(Stored data)
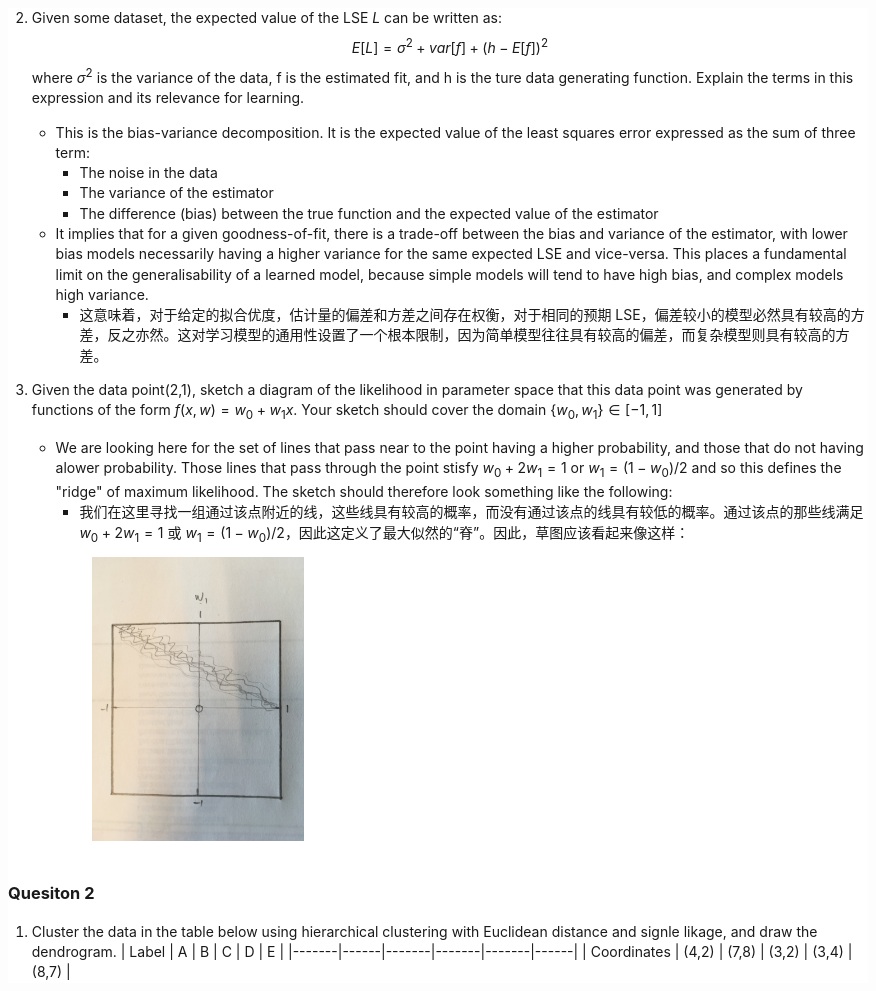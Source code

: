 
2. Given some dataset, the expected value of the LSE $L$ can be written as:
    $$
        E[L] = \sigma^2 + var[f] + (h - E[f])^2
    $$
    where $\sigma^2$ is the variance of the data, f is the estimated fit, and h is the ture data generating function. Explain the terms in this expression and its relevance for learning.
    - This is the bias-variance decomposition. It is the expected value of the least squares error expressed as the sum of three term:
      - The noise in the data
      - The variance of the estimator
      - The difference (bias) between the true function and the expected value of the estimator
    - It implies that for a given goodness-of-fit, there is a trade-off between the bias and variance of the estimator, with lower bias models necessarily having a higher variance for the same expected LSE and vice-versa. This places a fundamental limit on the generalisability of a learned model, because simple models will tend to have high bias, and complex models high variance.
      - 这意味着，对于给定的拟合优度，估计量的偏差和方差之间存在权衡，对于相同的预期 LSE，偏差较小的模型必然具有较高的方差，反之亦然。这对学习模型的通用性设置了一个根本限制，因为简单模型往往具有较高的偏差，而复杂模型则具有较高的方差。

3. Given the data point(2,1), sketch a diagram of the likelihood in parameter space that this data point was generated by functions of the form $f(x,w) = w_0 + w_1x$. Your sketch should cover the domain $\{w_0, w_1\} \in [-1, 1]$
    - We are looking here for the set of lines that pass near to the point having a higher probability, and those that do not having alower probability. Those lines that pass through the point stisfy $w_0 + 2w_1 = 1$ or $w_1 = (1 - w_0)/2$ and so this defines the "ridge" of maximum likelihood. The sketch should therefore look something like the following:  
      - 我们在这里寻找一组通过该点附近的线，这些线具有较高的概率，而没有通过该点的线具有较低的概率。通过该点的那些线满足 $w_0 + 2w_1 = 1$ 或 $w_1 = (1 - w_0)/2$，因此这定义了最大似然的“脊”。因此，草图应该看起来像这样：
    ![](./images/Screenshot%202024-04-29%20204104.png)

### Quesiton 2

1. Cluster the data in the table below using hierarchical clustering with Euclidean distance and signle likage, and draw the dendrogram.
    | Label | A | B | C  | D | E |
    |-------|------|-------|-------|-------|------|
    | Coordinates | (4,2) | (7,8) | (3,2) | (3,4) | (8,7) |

__AIM OF THE TASK__: Scan the lines above for "- The noise in the data" and for "- The difference". Repeat exactly the line holding each of them and every line in between.

__WRITTEN ANSWER__:
      - The noise in the data
      - The variance of the estimator
      - The difference (bias) between the true function and the expected value of the estimator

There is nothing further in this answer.